Michael Kazin in his contribution calls attention to the lasting effect of that period on conservatives in the US:
The populist right also became a mass movement in the late 1960s and quickly seized the political offensive. In the United States and later in Britain, it took over a major party and won several national elections. There and elsewhere in the developed capitalist world, left-wing parties stopped touting big, egalitarian policies and began to hum the praises of entrepreneurs and free markets.He sees the liberal and left reform movements of the 1960s as having left a lasting, mostly constructive imprint on American culture:
Consider the fact that most ordinary Americans and Europeans enjoy a degree of personal freedom that was considered ultra-radical in the 1960s. Women can pursue a variety of occupations, gays and lesbians no longer have to lie about their sexuality, racial identity poses no legal barrier to full participation in civil society, and the urgency of protecting the environment is taken for granted.Considering the "race-baiting" we're already seeing from the far right, abetted in no small part by the Establishment media, and the success of so many anti-gay-marriage movements in various states the last few year, I'm not sure I would state the case quite so optimistically.
... Today, most people under thirty - even a good many of those who vote for conservative parties - reject all forms of race-baiting, homophobia, and gender discrimination. As Richard Rorty once put it, the New Left greatly diminished the amount of sadism in American culture - and in much of Europe as well.
I also think that the effect of "the 1960s" on gays and women's rights needs further elaboration. The latter was clearly an issue that gained much ground during the 1960s. But to what extent it was part of the organized reform movements of that time is a more complicated question. And I'm not aware that gay rights was a significant issue at all in those movements. I would argue that the challenges that arose to conventional assumptions about love and family did create a political and psychological space for gay and lesbian activists. But, historically, "1968" raised issues of gay liberation only tangentially.
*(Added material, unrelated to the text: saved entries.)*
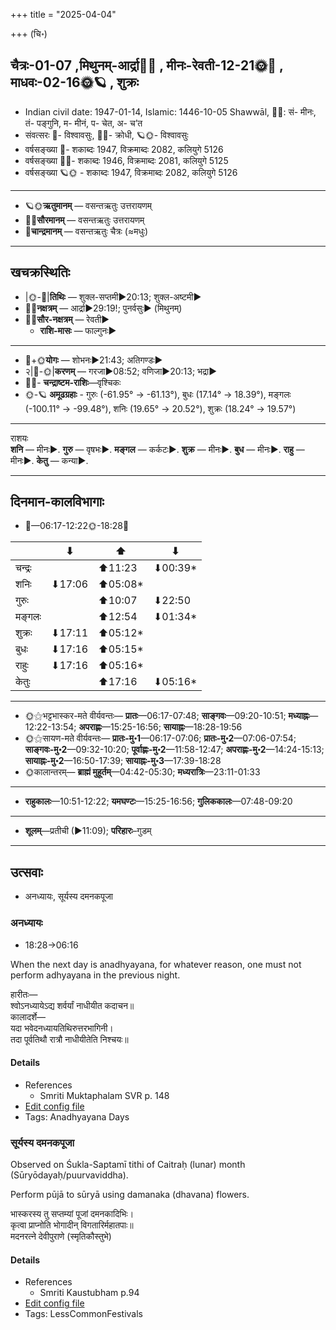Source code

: +++
title = "2025-04-04"

+++
(चि॰)
## चैत्रः-01-07  ,मिथुनम्-आर्द्रा🌛🌌  ,  मीनः-रेवती-12-21🌞🌌  ,  माधवः-02-16🌞🪐  , शुक्रः
- Indian civil date: 1947-01-14, Islamic: 1446-10-05 Shawwāl, 🌌🌞: सं- मीनः, तं- पङ्गुनि, म- मीनं, प- चेत, अ- च’त
- संवत्सरः 🌛- विश्वावसुः, 🌌🌞- क्रोधी, 🪐🌞- विश्वावसुः
- वर्षसङ्ख्या 🌛- शकाब्दः 1947, विक्रमाब्दः 2082, कलियुगे 5126
- वर्षसङ्ख्या 🌌🌞- शकाब्दः 1946, विक्रमाब्दः 2081, कलियुगे 5125
- वर्षसङ्ख्या 🪐🌞 - शकाब्दः 1947, विक्रमाब्दः 2082, कलियुगे 5126
___________________
- 🪐🌞**ऋतुमानम्** — वसन्तऋतुः उत्तरायणम्
- 🌌🌞**सौरमानम्** — वसन्तऋतुः उत्तरायणम्
- 🌛**चान्द्रमानम्** — वसन्तऋतुः चैत्रः (≈मधुः)
___________________


## खचक्रस्थितिः
- |🌞-🌛|**तिथिः** — शुक्ल-सप्तमी►20:13; शुक्ल-अष्टमी►  
- 🌌🌛**नक्षत्रम्** — आर्द्रा►29:19!; पुनर्वसुः► (मिथुनम्)  
- 🌌🌞**सौर-नक्षत्रम्** — रेवती►  
  - **राशि-मासः** — फाल्गुनः► 
___________________
- 🌛+🌞**योगः** — शोभनः►21:43; अतिगण्डः►  
- २|🌛-🌞|**करणम्** — गरजा►08:52; वणिजा►20:13; भद्रा►  
- 🌌🌛- **चन्द्राष्टम-राशिः**—वृश्चिकः  
- 🌞-🪐 **अमूढग्रहाः** - गुरुः (-61.95° → -61.13°), बुधः (17.14° → 18.39°), मङ्गलः (-100.11° → -99.48°), शनिः (19.65° → 20.52°), शुक्रः (18.24° → 19.57°)
___________________
राशयः  
**शनि** — मीनः►. **गुरु** — वृषभः►. **मङ्गल** — कर्कटः►. **शुक्र** — मीनः►. **बुध** — मीनः►. **राहु** — मीनः►. **केतु** — कन्या►. 
___________________


## दिनमान-कालविभागाः
- 🌅—06:17-12:22🌞-18:28🌇  

|      |⬇     |⬆     |⬇     |
|------|-----|-----|------|
|चन्द्रः|     |⬆11:23 |⬇00:39*|
|शनिः   |⬇17:06 |⬆05:08*|     |
|गुरुः  |     |⬆10:07 |⬇22:50 |
|मङ्गलः |     |⬆12:54 |⬇01:34*|
|शुक्रः |⬇17:11 |⬆05:12*|     |
|बुधः   |⬇17:16 |⬆05:15*|     |
|राहुः  |⬇17:16 |⬆05:16*|     |
|केतुः  |     |⬆17:16 |⬇05:16*|
___________________
- 🌞⚝भट्टभास्कर-मते वीर्यवन्तः— **प्रातः**—06:17-07:48; **साङ्गवः**—09:20-10:51; **मध्याह्नः**—12:22-13:54; **अपराह्णः**—15:25-16:56; **सायाह्नः**—18:28-19:56  
- 🌞⚝सायण-मते वीर्यवन्तः— **प्रातः-मु॰1**—06:17-07:06; **प्रातः-मु॰2**—07:06-07:54; **साङ्गवः-मु॰2**—09:32-10:20; **पूर्वाह्णः-मु॰2**—11:58-12:47; **अपराह्णः-मु॰2**—14:24-15:13; **सायाह्नः-मु॰2**—16:50-17:39; **सायाह्नः-मु॰3**—17:39-18:28  
- 🌞कालान्तरम्— **ब्राह्मं मुहूर्तम्**—04:42-05:30; **मध्यरात्रिः**—23:11-01:33  
___________________
- **राहुकालः**—10:51-12:22; **यमघण्टः**—15:25-16:56; **गुलिककालः**—07:48-09:20  
___________________
- **शूलम्**—प्रतीची (►11:09); **परिहारः**–गुडम्  
___________________

## उत्सवाः
- अनध्यायः, सूर्यस्य दमनकपूजा
### अनध्यायः
- 18:28→06:16



When the next day is anadhyayana, for whatever reason, one must not perform adhyayana in the previous night.

हारीतः—  
श्वोऽनध्यायेऽद्य शर्वर्यां नाधीयीत कदाचन॥  
कालादर्शे—  
यदा भवेदनध्यायतिथिरुत्तरभागिनी।  
तदा पूर्वतिथौ रात्रौ नाधीयीतेति निश्चयः॥



#### Details
- References
  - Smriti Muktaphalam SVR p.  148
- [Edit config file](https://github.com/jyotisham/adyatithi/blob/master/time_focus/adhyayana/description_only/anadhyAyaH~pUrvarAtrau.toml)
- Tags: Anadhyayana Days


### सूर्यस्य दमनकपूजा

Observed on Śukla-Saptamī tithi of Caitraḥ (lunar) month (Sūryōdayaḥ/puurvaviddha). 

Perform pūjā to sūryā using damanaka (dhavana) flowers.

भास्करस्य तु सप्तम्यां पूजां दमनकादिभिः।  
कृत्वा प्राप्नोति भोगादीन् विगतारिर्महातपाः॥  
मदनरत्ने देवीपुराणे (स्मृतिकौस्तुभे)



#### Details
- References
  - Smriti Kaustubham p.94
- [Edit config file](https://github.com/jyotisham/adyatithi/blob/master/devatA/graha/lunar_month/tithi/01/07/sUryasya~damanakapUjA.toml)
- Tags: LessCommonFestivals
And seeing how solidly the Congressional Republicans have supported the Cheney-Bush torture policy I'm just not sure what it means to say that the "amount of sadism in American culture" has diminished since the 1960s. On the contrary, acceptance of the sadism of the Cheney-Bush torture policy among Republican leaders and a good part of the Republican base, the Christian Right especially, is a kind of embrace of sadism that is arguably qualitatively different from what we've experienced before.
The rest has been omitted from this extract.